Convex functions near zero, and a surprise proof of $e^x - 1 >x$

$\newcommand{\e}{\varepsilon}$

Question: if we have a function that is $0$ at $0$, and increases from there while being “curled upward”, does a line initially (maybe for really small inputs) grow faster than it?

Can a function that curls up like this, and goes through the origin, always be above the line y=x near zero?

Here’s a more precise version of that question. Consider a function $F : [0,\infty) \to [0,\infty)$ with the following conditions:

\[F(0) = 0; \quad \exists \e > 0 : \forall x \in (0,\e) \;F'(x) > 0 \text{ and } F^{\prime\prime}(x) > 0 \tag{1}.\]
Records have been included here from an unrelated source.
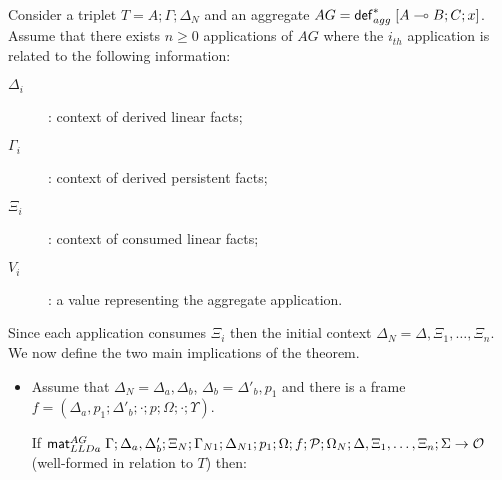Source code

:\begin{theorem}\label{thm:multiple_aggregate_derivation}
Consider a triplet $T = A; \Gamma; \Delta_{N}$ and an aggregate $AG =
\mathsf{def}_{agg}^{*} \; [A \multimap B ; C; x]$. Assume that there exists $n \geq 0$ applications of $AG$
where the $i_{th}$ application is related to the following information:
\begin{description}
   \item[$\Delta_i$]: context of derived linear facts;
   \item[$\Gamma_i$]: context of derived persistent facts;
   \item[$\Xi_i$]: context of consumed linear facts;
   \item[$V_i$]: a value representing the aggregate application.
\end{description}

Since each application consumes $\Xi_i$ then the initial context $\Delta_N =
\Delta, \Xi_1, \dotsc, \Xi_n$. We now define the two main implications of the
theorem.

\begin{itemize}[leftmargin=*]
   \item Assume that $\Delta_N = \Delta_a, \Delta_b$, $\Delta_b =
   \Delta'_b, p_1$ and there is a frame $f = (\Delta_a, p_1; \Delta'_b; \cdot;
         p; \Omega; \cdot; \Upsilon)$.

   If $\mathsf{mat}_{LLDa}^{AG} \; \Gamma; \Delta_a, \Delta'_b; \Xi_N; \Gamma_{N1}; \Delta_{N1};
      p_1; \Omega; f; \mathcal{P}; \Omega_N; \Delta, \Xi_1, \dotsc, \Xi_n;
      \Sigma \rightarrow \mathcal{O}$ (well-formed in relation to $T$) then:


\end{itemize}
\end{theorem}
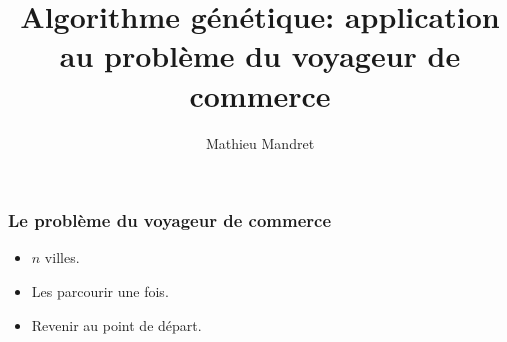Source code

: \documentclass{beamer}
\title{Algorithme génétique: application au problème du voyageur de commerce}
\author{Mathieu Mandret}
\institute{IUT Paul Sabatier}
\begin{document}
\begin{frame}
  \maketitle{}
\end{frame}

\begin{frame}
  \frametitle{Le problème du voyageur de commerce}
  \begin{itemize}
    \item $n$ villes.
    \item Les parcourir une fois.
    \item Revenir au point de départ.
  \end{itemize}

\end{frame}
\end{document}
Conjecture: if $F$ satisfies $(1)$, must we have $F(x) < x$ for $x$ in some neighborhood of zero?

I’ll give the context for this at the end, but for now I’ll just consider it on its own. The first function I used to check this conjecture is the trusty convex polynomial $x^n$ for $n$ big. The conjecture happens to be true for such functions. $x^n$ can’t somehow curl up fast enough to be above $x$ for small inputs.

Despite this, it turns out that it’s pretty easy to find examples of functions that satisfy $(1)$ yet the conjecture is false for them. $x^n$ doesn’t work because its slope near $0$ approaches $0$ (the derivative is $nx^{n-1} \to 0$). What if our convex function had a derivative of at least $1$ near zero?
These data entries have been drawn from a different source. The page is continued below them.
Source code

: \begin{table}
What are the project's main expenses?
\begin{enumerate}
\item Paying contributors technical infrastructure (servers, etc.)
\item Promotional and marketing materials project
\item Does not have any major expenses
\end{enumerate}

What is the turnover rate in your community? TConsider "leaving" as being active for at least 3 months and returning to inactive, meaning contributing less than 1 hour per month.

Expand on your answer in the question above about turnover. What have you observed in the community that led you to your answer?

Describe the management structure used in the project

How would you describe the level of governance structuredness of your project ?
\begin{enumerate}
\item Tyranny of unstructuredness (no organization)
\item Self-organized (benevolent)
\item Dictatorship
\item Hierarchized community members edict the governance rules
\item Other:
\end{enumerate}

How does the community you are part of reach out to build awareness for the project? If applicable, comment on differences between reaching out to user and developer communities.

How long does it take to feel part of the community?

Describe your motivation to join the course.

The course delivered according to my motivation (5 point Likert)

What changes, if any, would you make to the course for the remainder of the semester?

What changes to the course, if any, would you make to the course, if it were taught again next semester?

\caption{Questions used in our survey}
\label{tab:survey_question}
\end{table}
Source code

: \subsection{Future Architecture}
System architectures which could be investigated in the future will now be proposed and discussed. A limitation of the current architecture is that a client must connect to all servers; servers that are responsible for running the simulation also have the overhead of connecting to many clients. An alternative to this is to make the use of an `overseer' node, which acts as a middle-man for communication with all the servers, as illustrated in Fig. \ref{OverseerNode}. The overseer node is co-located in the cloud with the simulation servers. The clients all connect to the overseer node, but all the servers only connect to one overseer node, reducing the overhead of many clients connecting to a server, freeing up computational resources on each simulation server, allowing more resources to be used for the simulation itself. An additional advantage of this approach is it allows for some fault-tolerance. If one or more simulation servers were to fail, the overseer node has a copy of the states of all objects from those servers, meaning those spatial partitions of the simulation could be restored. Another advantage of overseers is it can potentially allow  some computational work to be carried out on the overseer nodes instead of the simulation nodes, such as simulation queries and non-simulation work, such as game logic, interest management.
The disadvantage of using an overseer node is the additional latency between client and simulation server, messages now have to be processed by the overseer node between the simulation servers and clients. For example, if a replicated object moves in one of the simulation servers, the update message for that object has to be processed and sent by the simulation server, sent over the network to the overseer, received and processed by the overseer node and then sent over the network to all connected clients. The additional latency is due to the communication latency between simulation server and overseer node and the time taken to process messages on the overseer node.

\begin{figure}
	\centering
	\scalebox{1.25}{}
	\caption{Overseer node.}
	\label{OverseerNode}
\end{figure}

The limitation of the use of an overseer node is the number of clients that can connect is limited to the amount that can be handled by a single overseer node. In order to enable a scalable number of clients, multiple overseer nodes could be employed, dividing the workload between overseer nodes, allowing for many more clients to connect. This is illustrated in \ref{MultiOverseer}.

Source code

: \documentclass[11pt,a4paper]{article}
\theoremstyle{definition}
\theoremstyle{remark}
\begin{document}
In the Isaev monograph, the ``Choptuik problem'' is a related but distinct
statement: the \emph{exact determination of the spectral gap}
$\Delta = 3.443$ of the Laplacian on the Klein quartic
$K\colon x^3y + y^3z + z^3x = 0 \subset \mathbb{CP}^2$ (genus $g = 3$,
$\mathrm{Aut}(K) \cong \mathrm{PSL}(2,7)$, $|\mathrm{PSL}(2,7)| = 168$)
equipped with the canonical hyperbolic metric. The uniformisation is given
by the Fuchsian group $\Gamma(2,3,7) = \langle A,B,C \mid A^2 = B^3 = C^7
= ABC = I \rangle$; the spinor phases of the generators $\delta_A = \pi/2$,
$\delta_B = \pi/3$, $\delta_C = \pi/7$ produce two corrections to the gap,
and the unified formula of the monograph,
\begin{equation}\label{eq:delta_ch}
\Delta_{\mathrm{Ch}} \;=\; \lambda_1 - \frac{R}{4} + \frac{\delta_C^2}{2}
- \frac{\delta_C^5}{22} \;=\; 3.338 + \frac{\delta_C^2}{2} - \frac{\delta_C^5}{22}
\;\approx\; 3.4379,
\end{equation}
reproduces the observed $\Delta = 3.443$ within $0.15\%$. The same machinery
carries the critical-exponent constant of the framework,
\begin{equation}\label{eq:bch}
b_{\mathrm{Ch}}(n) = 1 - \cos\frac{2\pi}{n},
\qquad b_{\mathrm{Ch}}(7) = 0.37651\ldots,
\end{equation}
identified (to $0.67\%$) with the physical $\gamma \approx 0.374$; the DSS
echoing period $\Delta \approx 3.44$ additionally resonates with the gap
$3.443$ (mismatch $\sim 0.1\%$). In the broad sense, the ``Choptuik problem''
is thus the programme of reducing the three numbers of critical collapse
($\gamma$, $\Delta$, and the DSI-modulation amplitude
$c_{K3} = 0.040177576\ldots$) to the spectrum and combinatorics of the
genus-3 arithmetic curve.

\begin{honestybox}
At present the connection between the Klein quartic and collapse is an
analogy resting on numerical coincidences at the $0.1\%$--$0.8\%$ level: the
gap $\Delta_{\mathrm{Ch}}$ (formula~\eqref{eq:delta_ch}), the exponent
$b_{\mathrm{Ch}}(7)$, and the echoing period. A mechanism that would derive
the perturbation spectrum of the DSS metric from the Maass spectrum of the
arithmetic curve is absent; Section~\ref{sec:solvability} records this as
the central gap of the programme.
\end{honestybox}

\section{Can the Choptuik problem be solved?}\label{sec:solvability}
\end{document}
One example: $H(x) = e^x-1$. This satisfies $(1)$: $H(0) = 0$, $H’(x) = e^x > 0$, and $H^{\prime\prime}(x) = e^x > 0$. We also have $H’(x) > 1$ near zero, so the slope of the function is greater than $1$ no matter how close to zero we get. It is a standard mathematical fact that $e^x - 1 > x$ for all $x > 0$, so this refutes the conjecture.

$H$ is not unique, and we can produce many more such functions in the following way. Note that $x = \int_0^x 1 \,\text dt$, and so the slope is $1$ by the fundamental theorem of calculus (a rather convoluted way to arrive at that fact). To get a function with a faster slope near $0$, we just need to integrate something that’s bigger than $1$ near zero, as if $f > g \geq 0$ on $(0,\e)$ then $\int_0^\e f > \int_0^\e g$ (this is the monotonicity of integration).

Well, one such function is the constant $2$. Does that work? $F(x) = \int_0^x 2 \,\text dt = 2x$ satisfies $(1)$, if we relax to allow $F’$ and $F^{\prime\prime}$ to be zero instead of positive. This gives us the rather-expected result that the line $y = 2x$ is always above the line $y = x$ for positive inputs. So that’s nearly an example, but it’d be nice to get some with positive curvature.

Let $f$ be the integrand, so $F(x) = \int_0^x f(t)\,\text dt$. We could try a function like $f(x) = ax^p + 1$ for $a,p>0$. Then $f > 1$ near zero, and $F(x) = \frac{a}{p+1}x^{p+1} + x > x$ near zero, with polynomial growth away from the line $y=x$. So that works. We can get even faster growth by adding up more polynomials, and in the limit we can arrive at $f(x) = \sum_{n=0}^\infty \frac{x^n}{n!} = e^x$. $f(x) > 1$ for all $x > 0$, so

\[\int_0^x f(t)\,\text dt = e^x - 1 > \int_0^x 1 \,\text dt = x.\]

This gives us a proof of the earlier fact that $e^x - 1 > x$ for $x > 0$! I haven’t seen this particular proof before, hence my surprise.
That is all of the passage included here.